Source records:
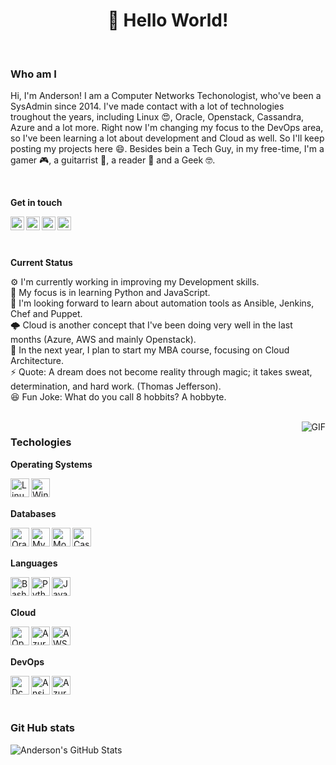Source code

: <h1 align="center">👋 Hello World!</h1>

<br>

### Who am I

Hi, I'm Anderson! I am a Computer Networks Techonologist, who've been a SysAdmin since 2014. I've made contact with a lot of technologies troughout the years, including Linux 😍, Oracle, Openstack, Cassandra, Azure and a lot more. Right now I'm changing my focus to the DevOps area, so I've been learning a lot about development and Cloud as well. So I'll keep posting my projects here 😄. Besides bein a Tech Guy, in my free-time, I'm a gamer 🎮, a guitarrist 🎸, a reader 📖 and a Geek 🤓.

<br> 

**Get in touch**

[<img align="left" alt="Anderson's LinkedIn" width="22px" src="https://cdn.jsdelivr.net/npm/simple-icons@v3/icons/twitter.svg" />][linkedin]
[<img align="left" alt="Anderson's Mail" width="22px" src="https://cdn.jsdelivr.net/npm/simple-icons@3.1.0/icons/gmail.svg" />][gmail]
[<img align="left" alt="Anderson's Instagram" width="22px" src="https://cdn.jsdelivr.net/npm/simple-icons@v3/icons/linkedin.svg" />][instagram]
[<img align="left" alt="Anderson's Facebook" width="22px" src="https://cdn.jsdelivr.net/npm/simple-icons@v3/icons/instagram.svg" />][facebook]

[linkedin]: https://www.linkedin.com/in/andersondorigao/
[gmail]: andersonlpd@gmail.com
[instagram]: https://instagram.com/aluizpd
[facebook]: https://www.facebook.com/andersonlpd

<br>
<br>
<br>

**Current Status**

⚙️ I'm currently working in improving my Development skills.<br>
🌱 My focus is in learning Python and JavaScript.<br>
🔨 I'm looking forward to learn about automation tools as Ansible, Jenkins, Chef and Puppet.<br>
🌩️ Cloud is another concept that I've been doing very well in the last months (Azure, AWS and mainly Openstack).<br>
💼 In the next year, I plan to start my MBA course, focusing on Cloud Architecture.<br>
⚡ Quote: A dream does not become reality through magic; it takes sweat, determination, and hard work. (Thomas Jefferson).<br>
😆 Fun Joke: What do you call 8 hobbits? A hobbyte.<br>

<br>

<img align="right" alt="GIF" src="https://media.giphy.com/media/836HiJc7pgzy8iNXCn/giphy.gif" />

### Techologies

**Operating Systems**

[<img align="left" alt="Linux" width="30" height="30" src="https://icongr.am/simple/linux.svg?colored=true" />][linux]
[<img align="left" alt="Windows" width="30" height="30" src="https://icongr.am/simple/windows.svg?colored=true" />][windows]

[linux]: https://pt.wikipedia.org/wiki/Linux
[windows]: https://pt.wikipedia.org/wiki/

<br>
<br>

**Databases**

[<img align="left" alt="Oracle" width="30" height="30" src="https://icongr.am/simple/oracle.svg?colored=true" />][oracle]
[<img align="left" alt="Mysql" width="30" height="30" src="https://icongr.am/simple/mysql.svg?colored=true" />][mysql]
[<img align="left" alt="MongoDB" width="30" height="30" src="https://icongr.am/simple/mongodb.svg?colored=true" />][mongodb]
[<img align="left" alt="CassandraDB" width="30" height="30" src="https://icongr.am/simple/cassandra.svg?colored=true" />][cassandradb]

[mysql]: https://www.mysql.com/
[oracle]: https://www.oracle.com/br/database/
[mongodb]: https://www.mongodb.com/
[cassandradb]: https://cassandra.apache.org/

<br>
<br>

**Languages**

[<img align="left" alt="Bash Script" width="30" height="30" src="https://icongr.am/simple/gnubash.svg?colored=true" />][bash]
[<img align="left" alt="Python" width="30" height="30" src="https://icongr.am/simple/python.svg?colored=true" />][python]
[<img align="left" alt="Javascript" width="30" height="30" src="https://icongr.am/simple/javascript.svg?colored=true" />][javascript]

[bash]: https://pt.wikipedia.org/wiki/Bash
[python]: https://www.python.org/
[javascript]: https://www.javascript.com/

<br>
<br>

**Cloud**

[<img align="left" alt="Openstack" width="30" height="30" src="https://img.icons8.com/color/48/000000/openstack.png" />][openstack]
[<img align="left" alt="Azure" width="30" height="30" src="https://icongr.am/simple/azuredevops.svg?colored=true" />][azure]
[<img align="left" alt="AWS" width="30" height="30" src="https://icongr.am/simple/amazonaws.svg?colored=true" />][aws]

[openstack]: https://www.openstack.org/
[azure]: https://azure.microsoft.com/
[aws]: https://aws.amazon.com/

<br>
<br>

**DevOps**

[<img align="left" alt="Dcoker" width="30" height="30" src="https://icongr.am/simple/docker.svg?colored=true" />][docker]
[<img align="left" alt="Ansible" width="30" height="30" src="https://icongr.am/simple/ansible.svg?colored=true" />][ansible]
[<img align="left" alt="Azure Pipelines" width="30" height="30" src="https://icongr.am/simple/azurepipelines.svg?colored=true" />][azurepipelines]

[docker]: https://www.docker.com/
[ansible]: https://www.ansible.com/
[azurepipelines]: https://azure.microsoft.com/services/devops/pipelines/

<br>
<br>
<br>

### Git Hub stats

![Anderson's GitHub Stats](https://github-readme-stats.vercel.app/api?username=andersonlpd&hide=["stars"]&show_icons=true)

WHAT IS NEEDED — A word-for-word copy of the records is required. Leave out every picture.

RESULT —
Source code

: <h1 align="center">👋 Hello World!</h1>

<br>

### Who am I

Hi, I'm Anderson! I am a Computer Networks Techonologist, who've been a SysAdmin since 2014. I've made contact with a lot of technologies troughout the years, including Linux 😍, Oracle, Openstack, Cassandra, Azure and a lot more. Right now I'm changing my focus to the DevOps area, so I've been learning a lot about development and Cloud as well. So I'll keep posting my projects here 😄. Besides bein a Tech Guy, in my free-time, I'm a gamer 🎮, a guitarrist 🎸, a reader 📖 and a Geek 🤓.

<br> 

**Get in touch**

[<img align="left" alt="Anderson's LinkedIn" width="22px" src="https://cdn.jsdelivr.net/npm/simple-icons@v3/icons/twitter.svg" />][linkedin]
[<img align="left" alt="Anderson's Mail" width="22px" src="https://cdn.jsdelivr.net/npm/simple-icons@3.1.0/icons/gmail.svg" />][gmail]
[<img align="left" alt="Anderson's Instagram" width="22px" src="https://cdn.jsdelivr.net/npm/simple-icons@v3/icons/linkedin.svg" />][instagram]
[<img align="left" alt="Anderson's Facebook" width="22px" src="https://cdn.jsdelivr.net/npm/simple-icons@v3/icons/instagram.svg" />][facebook]

[linkedin]: https://www.linkedin.com/in/andersondorigao/
[gmail]: andersonlpd@gmail.com
[instagram]: https://instagram.com/aluizpd
[facebook]: https://www.facebook.com/andersonlpd

<br>
<br>
<br>

**Current Status**

⚙️ I'm currently working in improving my Development skills.<br>
🌱 My focus is in learning Python and JavaScript.<br>
🔨 I'm looking forward to learn about automation tools as Ansible, Jenkins, Chef and Puppet.<br>
🌩️ Cloud is another concept that I've been doing very well in the last months (Azure, AWS and mainly Openstack).<br>
💼 In the next year, I plan to start my MBA course, focusing on Cloud Architecture.<br>
⚡ Quote: A dream does not become reality through magic; it takes sweat, determination, and hard work. (Thomas Jefferson).<br>
😆 Fun Joke: What do you call 8 hobbits? A hobbyte.<br>

<br>

<img align="right" alt="GIF" src="https://media.giphy.com/media/836HiJc7pgzy8iNXCn/giphy.gif" />

### Techologies

**Operating Systems**

[<img align="left" alt="Linux" width="30" height="30" src="https://icongr.am/simple/linux.svg?colored=true" />][linux]
[<img align="left" alt="Windows" width="30" height="30" src="https://icongr.am/simple/windows.svg?colored=true" />][windows]

[linux]: https://pt.wikipedia.org/wiki/Linux
[windows]: https://pt.wikipedia.org/wiki/

<br>
<br>

**Databases**

[<img align="left" alt="Oracle" width="30" height="30" src="https://icongr.am/simple/oracle.svg?colored=true" />][oracle]
[<img align="left" alt="Mysql" width="30" height="30" src="https://icongr.am/simple/mysql.svg?colored=true" />][mysql]
[<img align="left" alt="MongoDB" width="30" height="30" src="https://icongr.am/simple/mongodb.svg?colored=true" />][mongodb]
[<img align="left" alt="CassandraDB" width="30" height="30" src="https://icongr.am/simple/cassandra.svg?colored=true" />][cassandradb]

[mysql]: https://www.mysql.com/
[oracle]: https://www.oracle.com/br/database/
[mongodb]: https://www.mongodb.com/
[cassandradb]: https://cassandra.apache.org/

<br>
<br>

**Languages**

[<img align="left" alt="Bash Script" width="30" height="30" src="https://icongr.am/simple/gnubash.svg?colored=true" />][bash]
[<img align="left" alt="Python" width="30" height="30" src="https://icongr.am/simple/python.svg?colored=true" />][python]
[<img align="left" alt="Javascript" width="30" height="30" src="https://icongr.am/simple/javascript.svg?colored=true" />][javascript]

[bash]: https://pt.wikipedia.org/wiki/Bash
[python]: https://www.python.org/
[javascript]: https://www.javascript.com/

<br>
<br>

**Cloud**

[<img align="left" alt="Openstack" width="30" height="30" src="https://img.icons8.com/color/48/000000/openstack.png" />][openstack]
[<img align="left" alt="Azure" width="30" height="30" src="https://icongr.am/simple/azuredevops.svg?colored=true" />][azure]
[<img align="left" alt="AWS" width="30" height="30" src="https://icongr.am/simple/amazonaws.svg?colored=true" />][aws]

[openstack]: https://www.openstack.org/
[azure]: https://azure.microsoft.com/
[aws]: https://aws.amazon.com/

<br>
<br>

**DevOps**

[<img align="left" alt="Dcoker" width="30" height="30" src="https://icongr.am/simple/docker.svg?colored=true" />][docker]
[<img align="left" alt="Ansible" width="30" height="30" src="https://icongr.am/simple/ansible.svg?colored=true" />][ansible]
[<img align="left" alt="Azure Pipelines" width="30" height="30" src="https://icongr.am/simple/azurepipelines.svg?colored=true" />][azurepipelines]

[docker]: https://www.docker.com/
[ansible]: https://www.ansible.com/
[azurepipelines]: https://azure.microsoft.com/services/devops/pipelines/

<br>
<br>
<br>

### Git Hub stats

![Anderson's GitHub Stats](https://github-readme-stats.vercel.app/api?username=andersonlpd&hide=["stars"]&show_icons=true)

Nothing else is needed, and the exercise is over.